13 Jun 2019 01:15 PM

Baroness Blackwood yesterday spoke at CogX, the festival of artificial intelligence (AI) and emerging technology.

I know that my boss Matt Hancock and the brilliant Matthew Gould, CEO at NHSX, have already spoken this week about our immediate plans for NHS healthtech.

So I get the very best slot – looking a bit further forward at the future of the NHS.

All of us here will know someone living with cancer, heart disease, diabetes or an equally debilitating – and too often preventable – illness.

Diabetes costs the UK economy £23.7 billion, cardiovascular disease costs £29.1 billion, cancer £18.3 billion, mental illness £94 billion.

Of course, those statistics cannot possible convey the scale of suffering – often hidden suffering – they represent.

As the NHS turns 71, we should be incredibly proud of it achievements: an extraordinarily dedicated workforce, delivering world-leading care. And, of course, underpinned by some of the most forward-thinking medical researchers and innovators in the world.

But, as the percentage of our population living with chronic and complex illness rises inexorably, we must also face the fact that, while NHS care will save your life, it will also consume your life if you have a long-term condition.

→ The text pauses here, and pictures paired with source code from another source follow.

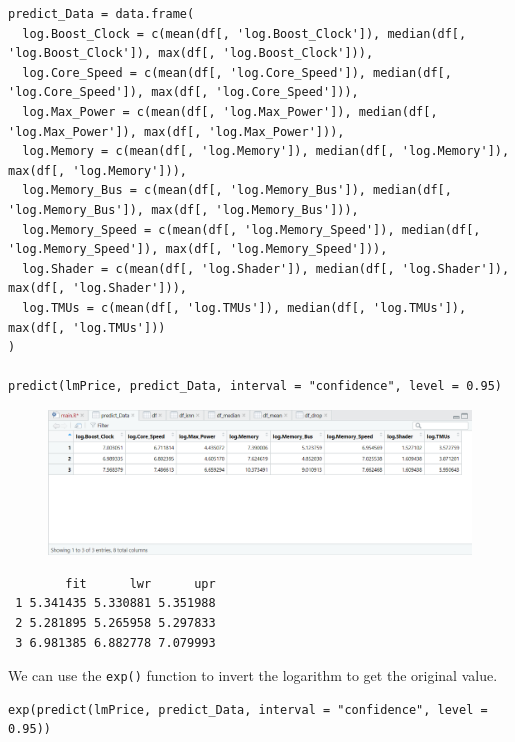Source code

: \documentclass[a4paper]{article}
\begin{document}
\begin{mdframed}[leftline=false,rightline=false,backgroundcolor=lightblue!10,nobreak=false]
    \begin{verbatim}
predict_Data = data.frame(
  log.Boost_Clock = c(mean(df[, 'log.Boost_Clock']), median(df[, 'log.Boost_Clock']), max(df[, 'log.Boost_Clock'])),
  log.Core_Speed = c(mean(df[, 'log.Core_Speed']), median(df[, 'log.Core_Speed']), max(df[, 'log.Core_Speed'])),
  log.Max_Power = c(mean(df[, 'log.Max_Power']), median(df[, 'log.Max_Power']), max(df[, 'log.Max_Power'])),
  log.Memory = c(mean(df[, 'log.Memory']), median(df[, 'log.Memory']), max(df[, 'log.Memory'])),
  log.Memory_Bus = c(mean(df[, 'log.Memory_Bus']), median(df[, 'log.Memory_Bus']), max(df[, 'log.Memory_Bus'])),
  log.Memory_Speed = c(mean(df[, 'log.Memory_Speed']), median(df[, 'log.Memory_Speed']), max(df[, 'log.Memory_Speed'])),
  log.Shader = c(mean(df[, 'log.Shader']), median(df[, 'log.Shader']), max(df[, 'log.Shader'])),
  log.TMUs = c(mean(df[, 'log.TMUs']), median(df[, 'log.TMUs']), max(df[, 'log.TMUs']))
)

predict(lmPrice, predict_Data, interval = "confidence", level = 0.95)
    \end{verbatim}
\end{mdframed}
\begin{figure}[H]
    \centering
    \includegraphics[keepaspectratio, width=1\textwidth, height=1\textheight]{Predict/1.png}
\end{figure}
\begin{lstlisting}
        fit      lwr      upr
 1 5.341435 5.330881 5.351988
 2 5.281895 5.265958 5.297833
 3 6.981385 6.882778 7.079993
\end{lstlisting}
We can use the \verb|exp()| function to invert the logarithm to get the original value.
\begin{mdframed}[leftline=false,rightline=false,backgroundcolor=lightblue!10,nobreak=false]
    \begin{verbatim}
exp(predict(lmPrice, predict_Data, interval = "confidence", level = 0.95))
    \end{verbatim}
\end{mdframed}
\end{document}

It was never designed to deal with the huge growth of chronic disease which now represents well over 80% of all healthcare spend.

The present healthcare system is still too much a sickcare system. Largely bricks and mortar where people who are sick or acutely ill come to be seen and treated by medically trained people.

This made sense when a stroke or a heart attack or an HIV diagnosis was a death sentence in most cases but, while tremendous progress on diagnosis and treatments has changed that prognosis, care delivery structures have struggled to keep pace with quite how differently patients experience healthcare today.

At the moment, if someone doesn’t feel well, they may see their GP, have a few preliminary tests and follow-up appointments. If that doesn’t solve the problem then they will be referred to a hospital specialist, have a few more tests or scans, have those results looked at, and then receive the necessary treatment.

Even if the condition is relatively straightforward to diagnose this can take a long time. And navigating that process – when you’re sick – can be a confusing, frustrating, anxious experience. The longer it takes, the sicker you get.

If you have a rarer or hard to treat disease like me, that process can stretch to years. In my case, it took me 30 years to get a diagnosis and a few more until my condition could be considered well-managed.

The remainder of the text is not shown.